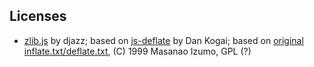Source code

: 

## Licenses

* [zlib.js](http://pastebin.com/igGLS2Sq) by djazz; 
based on [js-deflate](https://github.com/dankogai/js-deflate) by Dan Kogai;
based on [original inflate.txt/deflate.txt](http://www.onicos.com/staff/iz/amuse/javascript/expert), (C) 1999 Masanao Izumo, GPL (?)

·····

With the pictures left out, write out all of the data exactly.

Source code

: 

## Licenses

* [zlib.js](http://pastebin.com/igGLS2Sq) by djazz; 
based on [js-deflate](https://github.com/dankogai/js-deflate) by Dan Kogai;
based on [original inflate.txt/deflate.txt](http://www.onicos.com/staff/iz/amuse/javascript/expert), (C) 1999 Masanao Izumo, GPL (?)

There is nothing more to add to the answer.